Process architecture overview
It's about the principle, stupid
Hongli cautioned that Microservices vs spaghetti code is an oversimplification of the options available. Thoughtfully separating out things in a codebase is not the same as doing Microservices. He referenced the closing keynote from this year's Rustconf by Catherine West, 'Using Rust For Game Development', in which Catherine compares the application of Object Oriented Design (inheritance) and Entity Component Systems - ECS (composition) in game development. While most non-game software follows OO design over ECS, the ECS pattern does help in avoiding the surfacing of a God object by abstracting behavior and making it available for composition, rather than inheritance.
The ApplicationPool functionality (in the above diagram detailing the Passenger request handling interaction flow) is central to Passenger's architecture, and a likely candidate to become such a God object. Which is why, for ApplicationPool only, Hongli opted for following the ECS pattern instead of OO design rules.
We're looking at Kubernetes with great interest for the lessons it's teaching in software development. Software maintainability is a long-term problem. One that many try to solve using a container / microservices architecture. At Phusion, we have a more abstract way of thinking about maintainability. We believe the fundamental issue is modularity, and whereas microservices help enforce modularity, they're hardly a silver bullet. As long as you fail to understand the abstract notion that is modularity, you'll end up with a "distributed big ball of mud".

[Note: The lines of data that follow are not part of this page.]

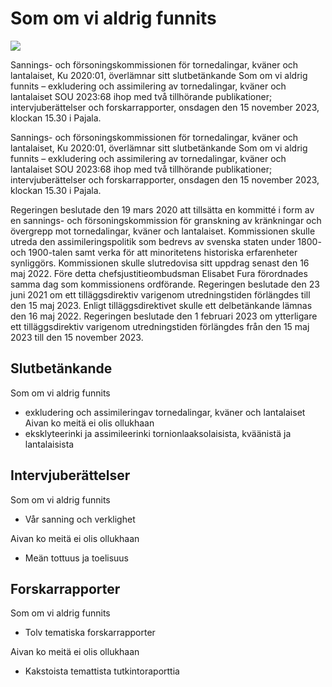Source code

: # Som om vi aldrig funnits

![](/contentassets/7cd3e7026dd141afac577586da7f8baa/omslag_sou-2023_68_slutbetankande.jpg?width=150&quality=85)

Sannings- och försoningskommissionen för tornedalingar, kväner och lantalaiset, Ku 2020:01, överlämnar sitt slutbetänkande Som om vi aldrig funnits – exkludering och assimilering av tornedalingar, kväner och lantalaiset SOU 2023:68 ihop med två tillhörande publikationer; intervjuberättelser och forskarrapporter, onsdagen den 15 november 2023, klockan 15.30 i Pajala.

Sannings- och försoningskommissionen för tornedalingar, kväner och lantalaiset, Ku 2020:01, överlämnar sitt slutbetänkande Som om vi aldrig funnits – exkludering och assimilering av tornedalingar, kväner och lantalaiset SOU 2023:68 ihop med två tillhörande publikationer; intervjuberättelser och forskarrapporter, onsdagen den 15 november 2023, klockan 15.30 i Pajala.

Regeringen beslutade den 19 mars 2020 att tillsätta en kommitté i form av en sannings- och försoningskommission för granskning av kränkningar och övergrepp mot tornedalingar, kväner och lantalaiset. Kommissionen skulle utreda den assimileringspolitik som bedrevs av svenska staten under 1800- och 1900-talen samt verka för att minoritetens historiska erfarenheter synliggörs. Kommissionen skulle slutredovisa sitt uppdrag senast den 16 maj 2022. Före detta chefsjustitieombudsman Elisabet Fura förordnades samma dag som kommissionens ordförande.
Regeringen beslutade den 23 juni 2021 om ett tilläggsdirektiv varigenom utredningstiden förlängdes till den 15 maj 2023. Enligt tilläggsdirektivet skulle ett delbetänkande lämnas den 16 maj 2022. Regeringen beslutade den 1 februari 2023 om ytterligare ett tilläggsdirektiv varigenom utredningstiden förlängdes från den 15 maj 2023 till den 15 november 2023.

## Slutbetänkande

Som om vi aldrig funnits
- exkludering och assimileringav tornedalingar, kväner och lantalaiset
Aivan ko meitä ei olis ollukhaan
- eksklyteerinki ja assimileerinki tornionlaaksolaisista, kväänistä ja lantalaisista

## Intervjuberättelser

Som om vi aldrig funnits
- Vår sanning och verklighet

Aivan ko meitä ei olis ollukhaan
- Meän tottuus ja toelisuus

## Forskarrapporter

Som om vi aldrig funnits
- Tolv tematiska forskarrapporter

Aivan ko meitä ei olis ollukhaan
- Kakstoista temattista tutkintoraporttia
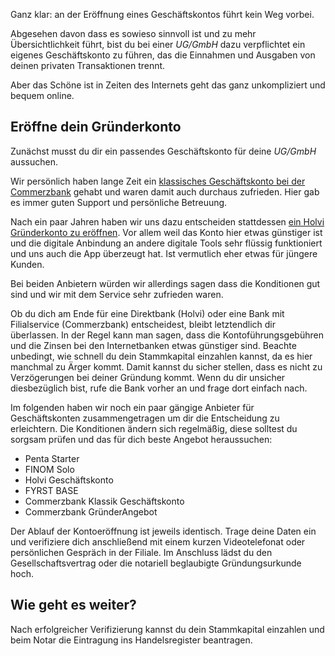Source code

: Ganz klar: an der Eröffnung eines Geschäftskontos führt kein Weg vorbei.

Abgesehen davon dass es sowieso sinnvoll ist und zu mehr Übersichtlichkeit führt, bist du bei einer _UG/GmbH_ dazu verpflichtet ein eigenes Geschäftskonto zu führen, das die Einnahmen und Ausgaben von deinen privaten Transaktionen trennt.

Aber das Schöne ist in Zeiten des Internets geht das ganz unkompliziert und bequem online.

## Eröffne dein Gründerkonto

Zunächst musst du dir ein passendes Geschäftskonto für deine _UG/GmbH_ aussuchen.

Wir persönlich haben lange Zeit ein [klassisches Geschäftskonto bei der Commerzbank](https://www.commerzbank.de/portal/de/unternehmerkunden/produkte/konto-zahlungsverkehr/geschaeftskonten/geschaeftskonten.html) gehabt und waren damit auch durchaus zufrieden. Hier gab es immer guten Support und persönliche Betreuung.

Nach ein paar Jahren haben wir uns dazu entscheiden stattdessen [ein Holvi Gründerkonto zu eröffnen](https://www.holvi.com/de/gruenderkonto/). Vor allem weil das Konto hier etwas günstiger ist und die digitale Anbindung an andere digitale Tools sehr flüssig funktioniert und uns auch die App überzeugt hat. Ist vermutlich eher etwas für jüngere Kunden.

Bei beiden Anbietern würden wir allerdings sagen dass die Konditionen gut sind und wir mit dem Service sehr zufrieden waren.

Ob du dich am Ende für eine Direktbank (Holvi) oder eine Bank mit Filialservice (Commerzbank) entscheidest, bleibt letztendlich dir überlassen. In der Regel kann man sagen, dass die Kontoführungsgebühren und die Zinsen bei den Internetbanken etwas günstiger sind. Beachte unbedingt, wie schnell du dein Stammkapital einzahlen kannst, da es hier manchmal zu Ärger kommt. Damit kannst du sicher stellen, dass es nicht zu Verzögerungen bei deiner Gründung kommt. Wenn du dir unsicher diesbezüglich bist, rufe die Bank vorher an und frage dort einfach nach.

Im folgenden haben wir noch ein paar gängige Anbieter für Geschäftskonten zusammengetragen um dir die Entscheidung zu erleichtern.
Die Konditionen ändern sich regelmäßig, diese solltest du sorgsam prüfen und das für dich beste Angebot heraussuchen:

- Penta Starter
- FINOM Solo
- Holvi Geschäftskonto
- FYRST BASE
- Commerzbank Klassik Geschäftskonto
- Commerzbank GründerAngebot

Der Ablauf der Kontoeröffnung ist jeweils identisch. Trage deine Daten ein und verifiziere dich anschließend mit einem kurzen Videotelefonat oder persönlichen Gespräch in der Filiale. Im Anschluss lädst du den Gesellschaftsvertrag oder die notariell beglaubigte Gründungsurkunde hoch.

## Wie geht es weiter?

Nach erfolgreicher Verifizierung kannst du dein Stammkapital einzahlen und beim Notar die Eintragung ins Handelsregister beantragen.
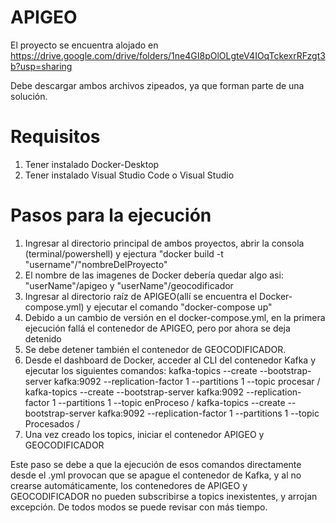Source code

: # APIGEO
El proyecto se encuentra alojado en https://drive.google.com/drive/folders/1ne4GI8pOlOLgteV4IOqTckexrRFzgt3b?usp=sharing

Debe descargar ambos archivos zipeados, ya que forman parte de una solución.


# Requisitos
1. Tener instalado Docker-Desktop
2. Tener instalado Visual Studio Code o Visual Studio

# Pasos para la ejecución
1. Ingresar al directorio principal de ambos proyectos, abrir la consola (terminal/powershell) y ejectura "docker build -t "username"/"nombreDelProyecto"
2. El nombre de las imagenes de Docker debería quedar algo asi: "userName"/apigeo y "userName"/geocodificador
3. Ingresar al directorio raíz de APIGEO(allí se encuentra el Docker-compose.yml) y ejecutar el comando "docker-compose up"
4. Debido a un cambio de versión en el docker-compose.yml, en la primera ejecución fallá el contenedor de APIGEO, pero por ahora se deja detenido
5. Se debe detener también el contenedor de GEOCODIFICADOR. 
6. Desde el dashboard de Docker, acceder al CLI del contenedor Kafka y ejecutar los siguientes comandos:
    kafka-topics --create --bootstrap-server kafka:9092 --replication-factor 1 --partitions 1 --topic procesar /
    kafka-topics --create --bootstrap-server kafka:9092 --replication-factor 1 --partitions 1 --topic enProceso /
    kafka-topics --create --bootstrap-server kafka:9092 --replication-factor 1 --partitions 1 --topic Procesados /
7. Una vez creado los topics, iniciar el contenedor APIGEO y GEOCODIFICADOR

Este paso se debe a que la ejecución de esos comandos directamente desde el .yml provocan que se apague el contenedor de Kafka, y al no crearse automáticamente, los contenedores de APIGEO y GEOCODIFICADOR no pueden subscribirse a topics inexistentes, y arrojan excepción. De todos modos se puede revisar con más tiempo.
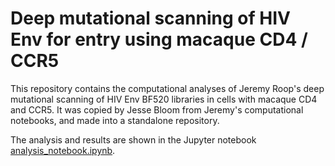 # Deep mutational scanning of HIV Env for entry using macaque CD4 / CCR5

This repository contains the computational analyses of Jeremy Roop's deep mutational scanning of HIV Env BF520 libraries in cells with macaque CD4 and CCR5.
It was copied by Jesse Bloom from Jeremy's computational notebooks, and made into a standalone repository.

The analysis and results are shown in the Jupyter notebook [analysis_notebook.ipynb](analysis_notebook.ipynb).
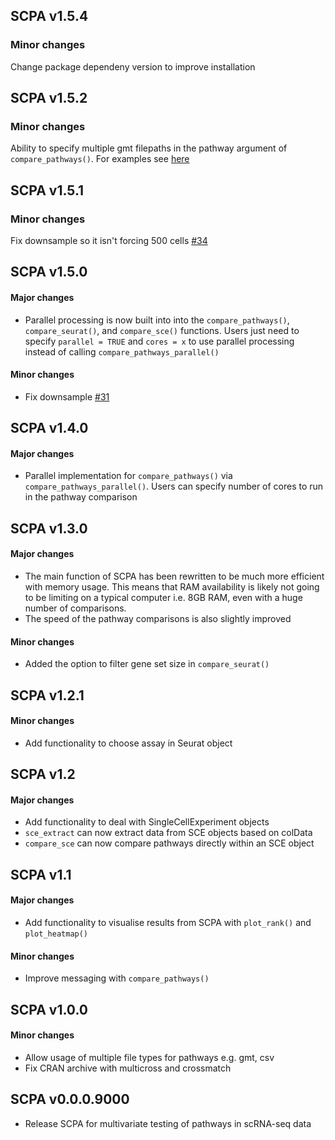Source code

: ## SCPA v1.5.4

### Minor changes

Change package dependeny version to improve installation

## SCPA v1.5.2

### Minor changes

Ability to specify multiple gmt filepaths in the pathway argument of `compare_pathways()`. For
examples see [here](https://jackbibby1.github.io/SCPA/articles/using_gene_sets.html#using-a-gmt-file)

## SCPA v1.5.1

### Minor changes

Fix downsample so it isn't forcing 500 cells [#34](https://github.com/jackbibby1/SCPA/issues/34)

## SCPA v1.5.0

#### Major changes

- Parallel processing is now built into into the `compare_pathways()`, `compare_seurat()`,
and `compare_sce()` functions. Users just
need to specify `parallel = TRUE` and `cores = x` to use parallel processing instead of calling
`compare_pathways_parallel()`

#### Minor changes

- Fix downsample [#31](https://github.com/jackbibby1/SCPA/pull/31/commits/da5b7bf3a11abbf071ca5e2a9c5743a3a9f320fb)

## SCPA v1.4.0

#### Major changes

- Parallel implementation for `compare_pathways()` via `compare_pathways_parallel()`.
Users can specify number of cores to run in the pathway comparison

## SCPA v1.3.0

#### Major changes

- The main function of SCPA has been rewritten to be much more efficient with memory usage.
This means that RAM availability is likely not going to be limiting on a typical computer
i.e. 8GB RAM, even with a huge number of comparisons.
- The speed of the pathway comparisons is also slightly improved

#### Minor changes
- Added the option to filter gene set size in `compare_seurat()`

## SCPA v1.2.1

#### Minor changes

- Add functionality to choose assay in Seurat object

## SCPA v1.2

#### Major changes

- Add functionality to deal with SingleCellExperiment objects
- `sce_extract` can now extract data from SCE objects based on colData
- `compare_sce` can now compare pathways directly within an SCE object

## SCPA v1.1

#### Major changes

- Add functionality to visualise results from SCPA with
`plot_rank()` and `plot_heatmap()`

#### Minor changes
- Improve messaging with `compare_pathways()`

## SCPA v1.0.0

#### Minor changes

- Allow usage of multiple file types for pathways e.g. gmt, csv
- Fix CRAN archive with multicross and crossmatch

## SCPA v0.0.0.9000

- Release SCPA for multivariate testing of pathways in scRNA-seq data
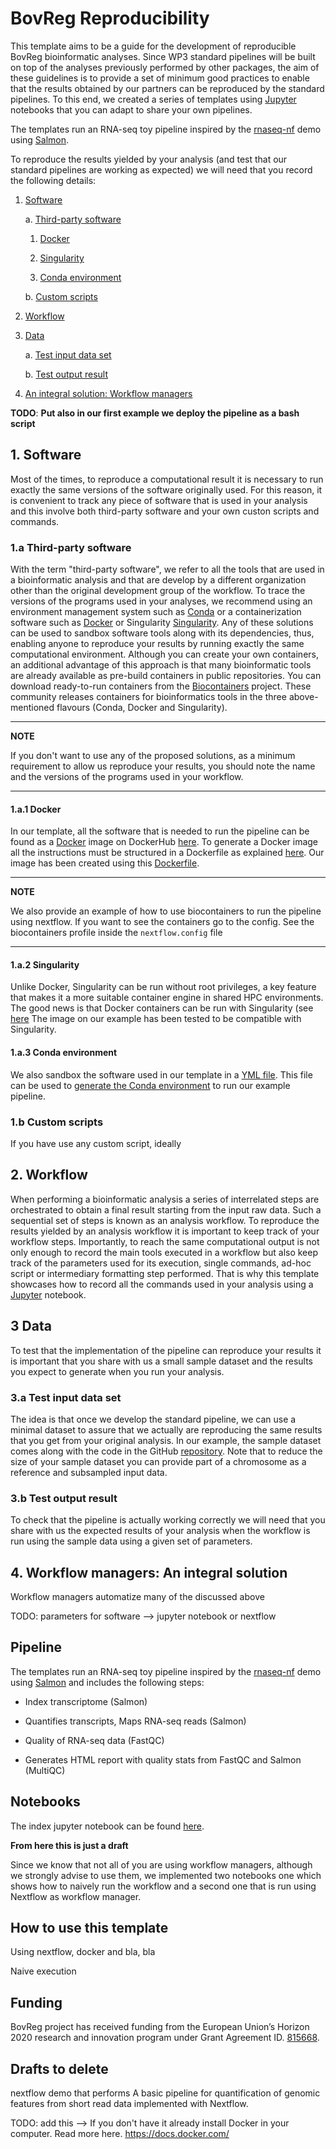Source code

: # BovReg Reproducibility

This template aims to be a guide for the development of reproducible BovReg bioinformatic analyses. Since WP3 standard 
pipelines will be built on top of the analyses previously performed by other packages, the aim of these guidelines is to 
provide a set of minimum good practices to enable that the results obtained by our partners can be reproduced by the 
standard pipelines. To this end, we created a series of templates using [Jupyter](http://jupyter.org/) notebooks 
that you can adapt to share your own pipelines.

The templates run an RNA-seq toy pipeline inspired by the [rnaseq-nf](https://github.com/nextflow-io/rnaseq-nf) demo 
using [Salmon](https://combine-lab.github.io/salmon/).

To reproduce the results yielded by your analysis (and test that our standard pipelines are working as expected) we will
need that you record the following details:

1. [Software](#sw)

    a. [Third-party software](#thirdPartySoftware)

    1. [Docker](#docker)
    
    2. [Singularity](#singularity)

    3. [Conda environment](#conda)

    b. [Custom scripts](#scripts)
    
2. [Workflow](#workflow)

3. [Data](#data)

    a. [Test input data set](#input_data)

    b. [Test output result](#output_data)

4. [An integral solution: Workflow managers](workflow_managers)

**TODO**: **Put also in our first example we deploy the pipeline as a bash script** 

## <a name="sw"></a> 1. Software

Most of the times, to reproduce a computational result it is necessary to run exactly the same versions of the software 
originally used. For this reason, it is convenient to track any piece of software that is used in your analysis and 
this involve both third-party software and your own custon scripts and commands.       

### <a name="thirdPartySoftware"></a> 1.a Third-party software

With the term "third-party software", we refer to all the tools that are used in a bioinformatic analysis and
that are develop by a different organization other than the original development group of the workflow. To trace the 
versions of the programs used in your analyses, we recommend using an environment management system such as 
[Conda](https://docs.conda.io/projects/conda/en/latest/) or a containerization software such as 
[Docker](http://www.docker.com) or Singularity [Singularity](http://singularity.lbl.gov/). Any of these solutions can 
be used to sandbox software tools along with its dependencies, thus, enabling anyone to reproduce your results by 
running exactly the same computational environment. Although you can create your own containers, an additional 
advantage of this approach is that many bioinformatic tools are already available as pre-build containers in public 
repositories. You can download ready-to-run containers from the 
[Biocontainers](https://biocontainers-edu.biocontainers.pro/en/latest/index.html) project. These community releases 
containers for bioinformatics tools in the three above-mentioned flavours (Conda, Docker and Singularity).

---
**NOTE**

If you don't want to use any of the proposed solutions, as a minimum requirement to allow us reproduce your results, 
you should note the name and the versions of the programs used in your workflow. 

---

#### <a name="docker"></a> 1.a.1 Docker

In our template, all the software that is needed to run the pipeline can be found as a [Docker](http://www.docker.com) 
image on DockerHub [here](https://hub.docker.com/r/cbcrg/bovreg-demo/). To generate a Docker image all the instructions 
must be structured in a Dockerfile as explained 
[here](https://docs.docker.com/develop/develop-images/dockerfile_best-practices/). Our image has been created using 
this [Dockerfile](https://github.com/nextflow-io/rnaseq-nf/docker/Dockerfile). 

---
**NOTE**

We also provide an example of how to use biocontainers to run the pipeline using nextflow. If you want to see the 
containers go to the config.  See the biocontainers profile inside the `nextflow.config` file 

---

#### <a name="singularity"></a> 1.a.2 Singularity

Unlike Docker, Singularity can be run without root privileges, a key feature that makes it a more suitable container 
engine in shared HPC environments. The good news is that Docker containers can be run with Singularity (see 
[here](https://sylabs.io/guides/3.5/user-guide/singularity_and_docker.html) The image on our example has been tested to 
be compatible with Singularity. 

#### <a name="conda"></a> 1.a.3 Conda environment

We also sandbox the software used in our template in a 
[YML file](https://github.com/nextflow-io/rnaseq-nf/conda.yml). This file can be used to 
[generate the Conda environment](https://docs.conda.io/projects/conda/en/latest/user-guide/tasks/manage-environments.html#creating-an-environment-from-an-environment-yml-file) 
to run our example pipeline.  

### <a name="scripts"></a> 1.b Custom scripts

If you have use any custom script, ideally 

## <a name="workflow"></a> 2. Workflow

When performing a bioinformatic analysis a series of interrelated steps are orchestrated to obtain a final result 
starting from the input raw data. Such a sequential set of steps is known as an analysis workflow. To reproduce the 
results yielded by an analysis workflow it is important to keep track of your workflow steps. Importantly, to reach the 
same computational output is not only enough to record the main tools executed in a workflow but also keep track of the 
parameters used for its execution, single commands, ad-hoc script or intermediary formatting step performed. That is why
this template showcases how to record all the commands used in your analysis using a [Jupyter](http://jupyter.org/) 
notebook. 

## <a name="data"></a> 3 Data

To test that the implementation of the pipeline can reproduce your results it is important that you share with us a 
small sample dataset and the results you expect to generate when you run your analysis.

### <a name="input_data"></a> 3.a Test input data set

The idea is that once we develop the standard pipeline, we can use a minimal dataset to assure that we actually are 
reproducing the same results that you get from your original analysis. In our example, the sample dataset comes along 
with the code in the GitHub [repository](https://github.com/BovReg/BovReg-Reproducibility/rnaseq-nf/data/ggal). Note 
that to reduce the size of your sample dataset you can provide part of a chromosome as a reference and subsampled input 
data.

### <a name="output_data"></a> 3.b Test output result

To check that the pipeline is actually working correctly we will need that you share with us the expected results of 
your analysis when the workflow is run using the sample data using a given set of parameters.

## <a name="workflow_managers"></a> 4. Workflow managers: An integral solution

Workflow managers automatize many of the  discussed above

TODO: parameters for software --> jupyter notebook or nextflow

## Pipeline

The templates run an RNA-seq toy pipeline inspired by the [rnaseq-nf](https://github.com/nextflow-io/rnaseq-nf) demo 
using [Salmon](https://combine-lab.github.io/salmon/) and includes the following steps:

* Index transcriptome (Salmon)

* Quantifies transcripts, Maps RNA-seq reads (Salmon)

* Quality of RNA-seq data (FastQC)

* Generates HTML report with quality stats from FastQC and Salmon (MultiQC)

## Notebooks

The index jupyter notebook can be found [here](notebook/00_BovReg_notebook_template.ipynb).


**From here this is just a draft**


Since we know that not all of you are using workflow managers, although we strongly advise to use them, we implemented 
two notebooks one which shows how to naively run the workflow and a second one that is run using Nextflow as workflow 
manager.

## How to use this template

Using nextflow, docker and bla, bla

Naive execution

## Funding

BovReg project has received funding from the European Union’s Horizon 2020 research and innovation program under Grant 
Agreement ID. [815668](https://cordis.europa.eu/project/id/815668).








## Drafts **to delete**
 nextflow demo that performs 
A basic pipeline for quantification of genomic features from short read data implemented with Nextflow.

TODO: add this --> If you don't have it already install Docker in your computer. Read more here.
https://docs.docker.com/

ECS will get you modularity, in that it's multiple loose systems running separately, while operating on a shared data structure. Which sounds a ton like Kubernetes, except Kubernetes isn't 1 app, but a whole distributed system.
The amount deployment units is a red herring, in that that's not what it's about. You can achieve modularity through classes as well. Grasp the abstract principles of ECS and Kubernetes instead of imitating their structure, and make better decisions regarding your architecture.
Conclusion
Did mapping the dependency graph of Passenger Open Source provide us with insights we did not have before? Nah. Will it have implications on how we design our infrastructure moving forward? Maybe. Did looking at ECS and Kubernetes add anything to the goal of standardizing Passenger to enable more people to contribute, be less dependent on Hongli or establish design rules? Hell yes!
We won't be moving to Kubernetes and Microservices any time soon, but we have a clearer picture of our technical 'north star' because of this experiment.